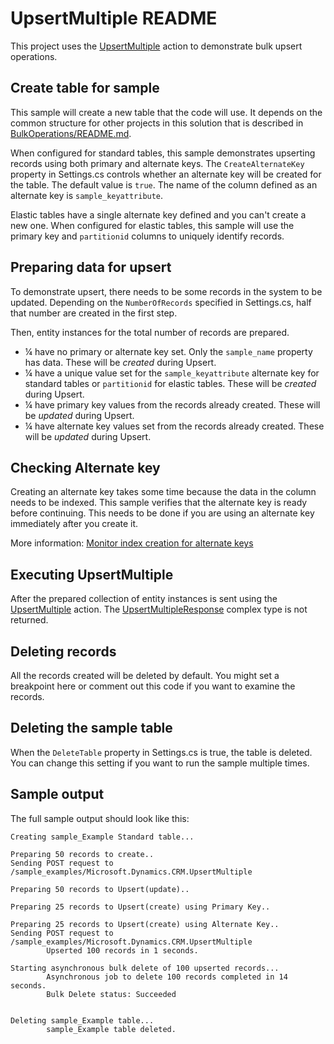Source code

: ﻿# UpsertMultiple README

This project uses the [UpsertMultiple](https://learn.microsoft.com/power-apps/developer/data-platform/webapi/reference/upsertmultiple) action to demonstrate bulk upsert operations.

## Create table for sample

This sample will create a new table that the code will use. It depends on the common structure for other projects in this solution that is described in [BulkOperations/README.md](../README.md).

When configured for standard tables, this sample demonstrates upserting records using both primary and alternate keys. The `CreateAlternateKey` property in Settings.cs controls whether an alternate key will be created for the table. The default value is `true`. The name of the column defined as an alternate key is `sample_keyattribute`.

Elastic tables have a single alternate key defined and you can't create a new one. When configured for elastic tables, this sample will use the primary key and `partitionid` columns to uniquely identify records.

## Preparing data for upsert

To demonstrate upsert, there needs to be some records in the system to be updated. Depending on the `NumberOfRecords` specified in Settings.cs, half that number are created in the first step.

Then, entity instances for the total number of records are prepared.

- &frac14; have no primary or alternate key set. Only the `sample_name` property has data. These will be *created* during Upsert.
- &frac14; have a unique value set for the `sample_keyattribute` alternate key for standard tables or `partitionid` for elastic tables. These will be *created* during Upsert.
- &frac14; have primary key values from the records already created. These will be *updated* during Upsert.
- &frac14; have alternate key values set from the records already created. These will be *updated* during Upsert.

## Checking Alternate key

Creating an alternate key takes some time because the data in the column needs to be indexed. This sample verifies that the alternate key is ready before continuing. This needs to be done if you are using an alternate key immediately after you create it.

More information: [Monitor index creation for alternate keys](https://learn.microsoft.com/power-apps/developer/data-platform/define-alternate-keys-entity#monitor-index-creation-for-alternate-keys)

## Executing UpsertMultiple

After the prepared collection of entity instances is sent using the [UpsertMultiple](https://learn.microsoft.com/power-apps/developer/data-platform/webapi/reference/upsertmultiple) action. The [UpsertMultipleResponse](https://learn.microsoft.com/power-apps/developer/data-platform/webapi/reference/upsertmultipleresponse) complex type is not returned. 

## Deleting records

All the records created will be deleted by default. You might set a breakpoint here or comment out this code if you want to examine the records.

## Deleting the sample table

When the `DeleteTable` property in Settings.cs is true, the table is deleted. You can change this setting if you want to run the sample multiple times.

## Sample output

The full sample output should look like this:

```
Creating sample_Example Standard table...

Preparing 50 records to create..
Sending POST request to /sample_examples/Microsoft.Dynamics.CRM.UpsertMultiple

Preparing 50 records to Upsert(update)..

Preparing 25 records to Upsert(create) using Primary Key..

Preparing 25 records to Upsert(create) using Alternate Key..
Sending POST request to /sample_examples/Microsoft.Dynamics.CRM.UpsertMultiple
        Upserted 100 records in 1 seconds.

Starting asynchronous bulk delete of 100 upserted records...
        Asynchronous job to delete 100 records completed in 14 seconds.
        Bulk Delete status: Succeeded


Deleting sample_Example table...
        sample_Example table deleted.
```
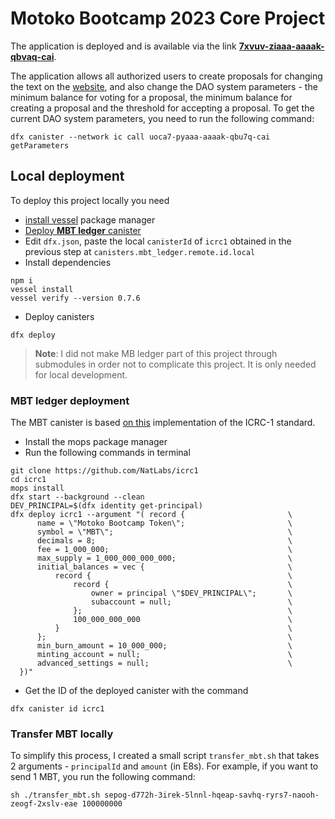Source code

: # Motoko Bootcamp 2023 Core Project

The application is deployed and is available via the link [**7xvuv-ziaaa-aaaak-qbvaq-cai**](https://7xvuv-ziaaa-aaaak-qbvaq-cai.ic0.app/).

The application allows all authorized users to create proposals for changing the text on the [website](https://7qusb-uqaaa-aaaak-qbvaa-cai.ic0.app/), and also change the DAO system parameters - the minimum balance for voting for a proposal, the minimum balance for creating a proposal and the threshold for accepting a proposal. To get the current DAO system parameters, you need to run the following command:
```
dfx canister --network ic call uoca7-pyaaa-aaaak-qbu7q-cai getParameters
```

## Local deployment
To deploy this project locally you need
- [install vessel](https://github.com/dfinity/vessel#getting-started) package manager
- [Deploy **MBT ledger** canister](#mbt-ledger-deployment)
- Edit `dfx.json`, paste the local `canisterId` of `icrc1` obtained in the previous step at `canisters.mbt_ledger.remote.id.local`
- Install dependencies
```
npm i
vessel install
vessel verify --version 0.7.6
```
- Deploy canisters
```
dfx deploy
```

> **Note**: I did not make MB ledger part of this project through submodules in order not to complicate this project. It is only needed for local development.

### MBT ledger deployment
The MBT canister is based [on this](https://github.com/NatLabs/icrc1) implementation of the ICRC-1 standard.

- Install the mops package manager
- Run the following commands in terminal
```
git clone https://github.com/NatLabs/icrc1
cd icrc1
mops install
dfx start --background --clean
DEV_PRINCIPAL=$(dfx identity get-principal)
dfx deploy icrc1 --argument "( record {                       \
      name = \"Motoko Bootcamp Token\";                       \
      symbol = \"MBT\";                                       \
      decimals = 8;                                           \
      fee = 1_000_000;                                        \
      max_supply = 1_000_000_000_000;                         \
      initial_balances = vec {                                \
          record {                                            \
              record {                                        \
                  owner = principal \"$DEV_PRINCIPAL\";       \
                  subaccount = null;                          \
              };                                              \
              100_000_000_000                                 \
          }                                                   \
      };                                                      \
      min_burn_amount = 10_000_000;                           \
      minting_account = null;                                 \
      advanced_settings = null;                               \
  })"
```
- Get the ID of the deployed canister with the command
```
dfx canister id icrc1
```

### Transfer MBT locally
To simplify this process, I created a small script `transfer_mbt.sh` that takes 2 arguments - `principalId` and `amount` (in E8s). For example, if you want to send 1 MBT, you run the following command:
```
sh ./transfer_mbt.sh sepog-d772h-3irek-5lnnl-hqeap-savhq-ryrs7-naooh-zeogf-2xslv-eae 100000000
```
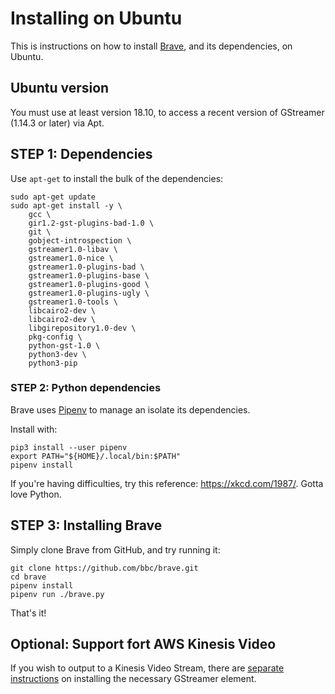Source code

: # Installing on Ubuntu
This is instructions on how to install [Brave](../README.md), and its dependencies, on Ubuntu.

## Ubuntu version
You must use at least version 18.10, to access a recent version of GStreamer (1.14.3 or later) via Apt.

## STEP 1: Dependencies
Use `apt-get` to install the bulk of the dependencies:

```
sudo apt-get update
sudo apt-get install -y \
    gcc \
    gir1.2-gst-plugins-bad-1.0 \
    git \
    gobject-introspection \
    gstreamer1.0-libav \
    gstreamer1.0-nice \
    gstreamer1.0-plugins-bad \
    gstreamer1.0-plugins-base \
    gstreamer1.0-plugins-good \
    gstreamer1.0-plugins-ugly \
    gstreamer1.0-tools \
    libcairo2-dev \
    libcairo2-dev \
    libgirepository1.0-dev \
    pkg-config \
    python-gst-1.0 \
    python3-dev \
    python3-pip
```

### STEP 2: Python dependencies
Brave uses [Pipenv](https://packaging.python.org/tutorials/managing-dependencies/#managing-dependencies) to manage an isolate its dependencies.

Install with:

```
pip3 install --user pipenv
export PATH="${HOME}/.local/bin:$PATH"
pipenv install
```

If you're having difficulties, try this reference: https://xkcd.com/1987/. Gotta love Python.


## STEP 3: Installing Brave
Simply clone Brave from GitHub, and try running it:

```
git clone https://github.com/bbc/brave.git
cd brave
pipenv install
pipenv run ./brave.py
```

That's it!

## Optional: Support fort AWS Kinesis Video

If you wish to output to a Kinesis Video Stream, there are [separate instructions](./install_kvs.md) on installing the necessary GStreamer element.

» **Task to complete**: All of the data above should be quoted exactly, except for the pictures.

» **Task solution**:
Source code

: ﻿# UpsertMultiple README

This project uses the [UpsertMultiple](https://learn.microsoft.com/power-apps/developer/data-platform/webapi/reference/upsertmultiple) action to demonstrate bulk upsert operations.

## Create table for sample

This sample will create a new table that the code will use. It depends on the common structure for other projects in this solution that is described in [BulkOperations/README.md](../README.md).

When configured for standard tables, this sample demonstrates upserting records using both primary and alternate keys. The `CreateAlternateKey` property in Settings.cs controls whether an alternate key will be created for the table. The default value is `true`. The name of the column defined as an alternate key is `sample_keyattribute`.

Elastic tables have a single alternate key defined and you can't create a new one. When configured for elastic tables, this sample will use the primary key and `partitionid` columns to uniquely identify records.

## Preparing data for upsert

To demonstrate upsert, there needs to be some records in the system to be updated. Depending on the `NumberOfRecords` specified in Settings.cs, half that number are created in the first step.

Then, entity instances for the total number of records are prepared.

- &frac14; have no primary or alternate key set. Only the `sample_name` property has data. These will be *created* during Upsert.
- &frac14; have a unique value set for the `sample_keyattribute` alternate key for standard tables or `partitionid` for elastic tables. These will be *created* during Upsert.
- &frac14; have primary key values from the records already created. These will be *updated* during Upsert.
- &frac14; have alternate key values set from the records already created. These will be *updated* during Upsert.

## Checking Alternate key

Creating an alternate key takes some time because the data in the column needs to be indexed. This sample verifies that the alternate key is ready before continuing. This needs to be done if you are using an alternate key immediately after you create it.

More information: [Monitor index creation for alternate keys](https://learn.microsoft.com/power-apps/developer/data-platform/define-alternate-keys-entity#monitor-index-creation-for-alternate-keys)

## Executing UpsertMultiple

After the prepared collection of entity instances is sent using the [UpsertMultiple](https://learn.microsoft.com/power-apps/developer/data-platform/webapi/reference/upsertmultiple) action. The [UpsertMultipleResponse](https://learn.microsoft.com/power-apps/developer/data-platform/webapi/reference/upsertmultipleresponse) complex type is not returned. 

## Deleting records

All the records created will be deleted by default. You might set a breakpoint here or comment out this code if you want to examine the records.

## Deleting the sample table

When the `DeleteTable` property in Settings.cs is true, the table is deleted. You can change this setting if you want to run the sample multiple times.

## Sample output

The full sample output should look like this:

```
Creating sample_Example Standard table...

Preparing 50 records to create..
Sending POST request to /sample_examples/Microsoft.Dynamics.CRM.UpsertMultiple

Preparing 50 records to Upsert(update)..

Preparing 25 records to Upsert(create) using Primary Key..

Preparing 25 records to Upsert(create) using Alternate Key..
Sending POST request to /sample_examples/Microsoft.Dynamics.CRM.UpsertMultiple
        Upserted 100 records in 1 seconds.

Starting asynchronous bulk delete of 100 upserted records...
        Asynchronous job to delete 100 records completed in 14 seconds.
        Bulk Delete status: Succeeded


Deleting sample_Example table...
        sample_Example table deleted.
```
Source code

: # Motoko Bootcamp 2023 Core Project

The application is deployed and is available via the link [**7xvuv-ziaaa-aaaak-qbvaq-cai**](https://7xvuv-ziaaa-aaaak-qbvaq-cai.ic0.app/).

The application allows all authorized users to create proposals for changing the text on the [website](https://7qusb-uqaaa-aaaak-qbvaa-cai.ic0.app/), and also change the DAO system parameters - the minimum balance for voting for a proposal, the minimum balance for creating a proposal and the threshold for accepting a proposal. To get the current DAO system parameters, you need to run the following command:
```
dfx canister --network ic call uoca7-pyaaa-aaaak-qbu7q-cai getParameters
```

## Local deployment
To deploy this project locally you need
- [install vessel](https://github.com/dfinity/vessel#getting-started) package manager
- [Deploy **MBT ledger** canister](#mbt-ledger-deployment)
- Edit `dfx.json`, paste the local `canisterId` of `icrc1` obtained in the previous step at `canisters.mbt_ledger.remote.id.local`
- Install dependencies
```
npm i
vessel install
vessel verify --version 0.7.6
```
- Deploy canisters
```
dfx deploy
```

> **Note**: I did not make MB ledger part of this project through submodules in order not to complicate this project. It is only needed for local development.

### MBT ledger deployment
The MBT canister is based [on this](https://github.com/NatLabs/icrc1) implementation of the ICRC-1 standard.

- Install the mops package manager
- Run the following commands in terminal
```
git clone https://github.com/NatLabs/icrc1
cd icrc1
mops install
dfx start --background --clean
DEV_PRINCIPAL=$(dfx identity get-principal)
dfx deploy icrc1 --argument "( record {                       \
      name = \"Motoko Bootcamp Token\";                       \
      symbol = \"MBT\";                                       \
      decimals = 8;                                           \
      fee = 1_000_000;                                        \
      max_supply = 1_000_000_000_000;                         \
      initial_balances = vec {                                \
          record {                                            \
              record {                                        \
                  owner = principal \"$DEV_PRINCIPAL\";       \
                  subaccount = null;                          \
              };                                              \
              100_000_000_000                                 \
          }                                                   \
      };                                                      \
      min_burn_amount = 10_000_000;                           \
      minting_account = null;                                 \
      advanced_settings = null;                               \
  })"
```
- Get the ID of the deployed canister with the command
```
dfx canister id icrc1
```

### Transfer MBT locally
To simplify this process, I created a small script `transfer_mbt.sh` that takes 2 arguments - `principalId` and `amount` (in E8s). For example, if you want to send 1 MBT, you run the following command:
```
sh ./transfer_mbt.sh sepog-d772h-3irek-5lnnl-hqeap-savhq-ryrs7-naooh-zeogf-2xslv-eae 100000000
```
Source code

: # Installing on Ubuntu
This is instructions on how to install [Brave](../README.md), and its dependencies, on Ubuntu.

## Ubuntu version
You must use at least version 18.10, to access a recent version of GStreamer (1.14.3 or later) via Apt.

## STEP 1: Dependencies
Use `apt-get` to install the bulk of the dependencies:

```
sudo apt-get update
sudo apt-get install -y \
    gcc \
    gir1.2-gst-plugins-bad-1.0 \
    git \
    gobject-introspection \
    gstreamer1.0-libav \
    gstreamer1.0-nice \
    gstreamer1.0-plugins-bad \
    gstreamer1.0-plugins-base \
    gstreamer1.0-plugins-good \
    gstreamer1.0-plugins-ugly \
    gstreamer1.0-tools \
    libcairo2-dev \
    libcairo2-dev \
    libgirepository1.0-dev \
    pkg-config \
    python-gst-1.0 \
    python3-dev \
    python3-pip
```

### STEP 2: Python dependencies
Brave uses [Pipenv](https://packaging.python.org/tutorials/managing-dependencies/#managing-dependencies) to manage an isolate its dependencies.

Install with:

```
pip3 install --user pipenv
export PATH="${HOME}/.local/bin:$PATH"
pipenv install
```

If you're having difficulties, try this reference: https://xkcd.com/1987/. Gotta love Python.


## STEP 3: Installing Brave
Simply clone Brave from GitHub, and try running it:

```
git clone https://github.com/bbc/brave.git
cd brave
pipenv install
pipenv run ./brave.py
```

That's it!

## Optional: Support fort AWS Kinesis Video

If you wish to output to a Kinesis Video Stream, there are [separate instructions](./install_kvs.md) on installing the necessary GStreamer element.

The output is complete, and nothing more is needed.